Feels like I should catch up on some things after so many gaps this year so I'll be doing that this month. One big thing - lots of super-activity this summer!
Several independent super-shows came along earlier this year and I feel very differently about each of them so let's start with Umbrella Academy. I have not read the comic books or any other version of the story so I was coming in cold. It seems like it was fairly popular on Netflix but I have to say I was ... underwhelmed.
What happens at a reunion years after a kid superhero team splits up? Well ... they all hate each other so they spend a lot of time bickering and not a lot of time doing super stuff. I mean, I get the "dark", the "modern take" - or is it "postmodern" now? I forget. I kept feeling like the stuff they were doing in the flashbacks would have been more interesting than what they were doing in the "now" of the show.
First up - the Attitude:
- They mostly seem to hate each other
- They all hate their father
- They almost all hate that they used to be superheroes
- There's a fair amount of self-hate on the team too
I don't mind having one or two "dark" characters on a team show but when the whole team is that way ... it's a lot.
Second - the Bounty Hunters:
Was this originally a completely different story? Was it just grafted on to this one? Because there's nothing terribly original or interesting about it and it really doesn't add that much to the main plot. maybe it was supposed to be the lighter or funny element of the show but it's just not that much.
Third - the Padding:
Even with only ten episodes it feels like there was not that much story here. Trim out the 90% of the Hunters story line that was unneeded and you could have cut this down to 8 episodes, maybe less. I mean you have a team of 7 super characters, a stern father figure running them, a chimpanzee major domo, a robot mother, and time-travelling assassins and yet it somehow feels like you didn't have enough to fill out ten hour-long episodes of a TV show.

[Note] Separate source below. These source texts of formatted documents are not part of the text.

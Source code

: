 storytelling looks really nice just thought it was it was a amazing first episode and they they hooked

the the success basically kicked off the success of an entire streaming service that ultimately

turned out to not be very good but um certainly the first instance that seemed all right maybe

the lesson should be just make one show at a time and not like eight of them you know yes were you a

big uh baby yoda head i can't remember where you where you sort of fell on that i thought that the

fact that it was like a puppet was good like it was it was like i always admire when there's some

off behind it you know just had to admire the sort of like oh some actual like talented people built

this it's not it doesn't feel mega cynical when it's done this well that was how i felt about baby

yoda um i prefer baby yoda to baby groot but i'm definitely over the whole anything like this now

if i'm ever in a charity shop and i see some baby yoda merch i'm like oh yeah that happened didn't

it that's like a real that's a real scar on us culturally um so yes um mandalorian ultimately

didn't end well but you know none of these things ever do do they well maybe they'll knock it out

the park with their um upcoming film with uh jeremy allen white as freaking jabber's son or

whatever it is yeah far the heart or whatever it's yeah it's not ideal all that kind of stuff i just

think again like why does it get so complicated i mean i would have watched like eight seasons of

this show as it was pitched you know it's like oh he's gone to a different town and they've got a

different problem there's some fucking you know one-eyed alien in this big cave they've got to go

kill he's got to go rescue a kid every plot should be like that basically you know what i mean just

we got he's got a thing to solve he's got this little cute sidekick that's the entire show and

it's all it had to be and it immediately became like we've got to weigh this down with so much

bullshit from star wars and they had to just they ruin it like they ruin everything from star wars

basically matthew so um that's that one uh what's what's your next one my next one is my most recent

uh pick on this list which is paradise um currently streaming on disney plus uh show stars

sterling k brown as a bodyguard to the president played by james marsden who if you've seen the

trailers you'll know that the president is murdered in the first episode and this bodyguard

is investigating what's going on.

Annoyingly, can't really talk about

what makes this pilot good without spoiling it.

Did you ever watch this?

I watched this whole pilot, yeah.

I did stick with it through the end though I considered dropping it multiple times as I was watching. I was curious how they would resolve the big plot ... and even that was a disappointment! Get to the last episode, things are unfolding, and - welp - see you next season??!! It's cheap and artificial. I'm still debating whether I will even watch the next season after that.
The thing I liked most:
Mr. I-see-dead-people #4 triggers a device and finds himself in the Vietnam War. We don't see much of it in real-time, mostly it happens in flashbacks throughout the following episodes but he spends a year there, develops a significant relationship, and lives through some pretty rough stuff before he finds his way back. In one episode he goes into a VFW post and starts crying over some old pictures -which he is in- and then gets into a fight with the older members who are inside and think he's being disrespectful. It's funny, touching, and wrong on some level and to me it was by far the best scene in the whole show.

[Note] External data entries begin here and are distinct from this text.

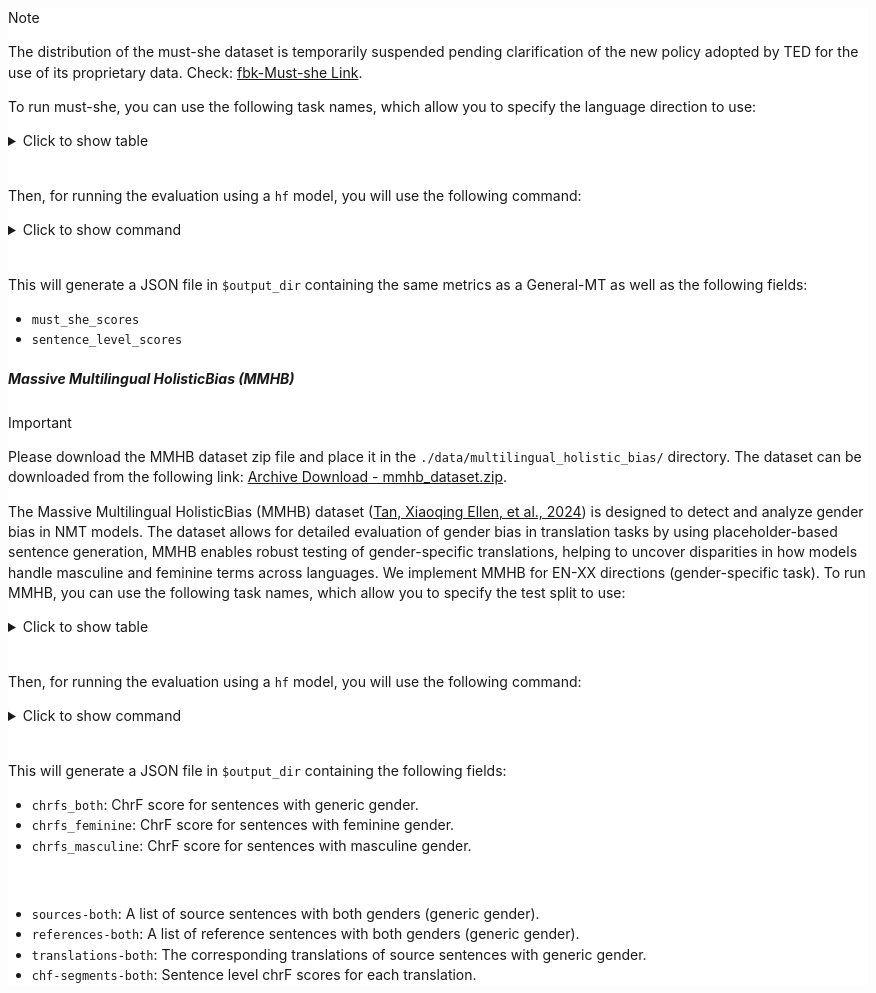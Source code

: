 > [!NOTE]  
> The distribution of the must-she dataset is temporarily suspended pending clarification of the new policy adopted by TED for the use of its proprietary data. Check: [fbk-Must-she Link](https://mt.fbk.eu/resources/).

To run must-she, you can use the following task names, which allow you to specify the language direction to use:

<details><summary>Click to show table</summary></details>

<br>

Then, for running the evaluation using a `hf` model, you will use the following command:

<details><summary>Click to show command</summary></details>

<br>

This will generate a JSON file in `$output_dir` containing the same metrics as a General-MT as well as the following fields:

- `must_she_scores`
- `sentence_level_scores`


##### Massive Multilingual HolisticBias (MMHB)

> [!IMPORTANT]
> Please download the MMHB dataset zip file and place it in the `./data/multilingual_holistic_bias/` directory. The dataset can be downloaded from the following link: [Archive Download - mmhb_dataset.zip](https://drive.google.com/file/d/1t3mNYcvJEC03zzB5dWe5OArWE-F1d8Qa/view?usp=sharing).

The Massive Multilingual HolisticBias (MMHB) dataset ([Tan, Xiaoqing Ellen, et al., 2024](https://arxiv.org/pdf/2407.00486)) is designed to detect and analyze gender bias in NMT models. The dataset allows for detailed evaluation of gender bias in translation tasks by using placeholder-based sentence generation, MMHB enables robust testing of gender-specific translations, helping to uncover disparities in how models handle masculine and feminine terms across languages. We implement MMHB for EN-XX directions (gender-specific task). To run MMHB, you can use the following task names, which allow you to specify the test split to use:

<details><summary>Click to show table</summary></details>

<br>

Then, for running the evaluation using a `hf` model, you will use the following command:

<details><summary>Click to show command</summary></details>

<br>

This will generate a JSON file in `$output_dir` containing the following fields:

- `chrfs_both`: ChrF score for sentences with generic gender.
- `chrfs_feminine`: ChrF score for sentences with feminine gender.
- `chrfs_masculine`: ChrF score for sentences with masculine gender.

<br>

- `sources-both`: A list of source sentences with both genders (generic gender).
- `references-both`: A list of reference sentences with both genders (generic gender).
- `translations-both`: The corresponding translations of source sentences with generic gender.
- `chf-segments-both`: Sentence level chrF scores for each translation.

I did stick with it through the end though I considered dropping it multiple times as I was watching. I was curious how they would resolve the big plot ... and even that was a disappointment! Get to the last episode, things are unfolding, and - welp - see you next season??!! It's cheap and artificial. I'm still debating whether I will even watch the next season after that.
The thing I liked most:
Mr. I-see-dead-people #4 triggers a device and finds himself in the Vietnam War. We don't see much of it in real-time, mostly it happens in flashbacks throughout the following episodes but he spends a year there, develops a significant relationship, and lives through some pretty rough stuff before he finds his way back. In one episode he goes into a VFW post and starts crying over some old pictures -which he is in- and then gets into a fight with the older members who are inside and think he's being disrespectful. It's funny, touching, and wrong on some level and to me it was by far the best scene in the whole show.
2 comments:
The comic is better. It's more colourful, and more weird than bleak, I think perhaps because comics aren't stuck with a Netflix budget.
(The original creators haven't been involved in the TV series either, and that may also have an effect on the feel of it.)
The pacing is also much better. The TV series has combined two books of content into one series so far, but has left a lot of interesting stuff out and has tried to replace it with family drama, but I think has over-egged it. On the whole I like the TV series but it floundered and dragged in terms of plotting and only started to feel like the comic in the last couple of episodes. They could have chopped a couple of episodes without losing anything, but I find that a lot with Netflix shows.
I hope some of the more interesting stuff from the comic will be seen in series two; without going into spoilers, there's a lot more Vietnam content in the comic and based on how series one ends, they could go into that in series two.
I really enjoyed it, though as thekelvingreen states the comic book series was indeed better. It embraces the wide, wild world of the superhero more, with a greater emphasis on the past history as crimefighters battling code-named criminals and like.
I am a bit more forgiving of the TV series version of it though and really liked some of the changes and characterizations. I, like kelvingreen, hope some of the more weird and outlandish bits of the comic find their way into Season 2.
Umbrella Academy falls into that strange area of being 'not the kind of Superhero story I usually like' that I really like.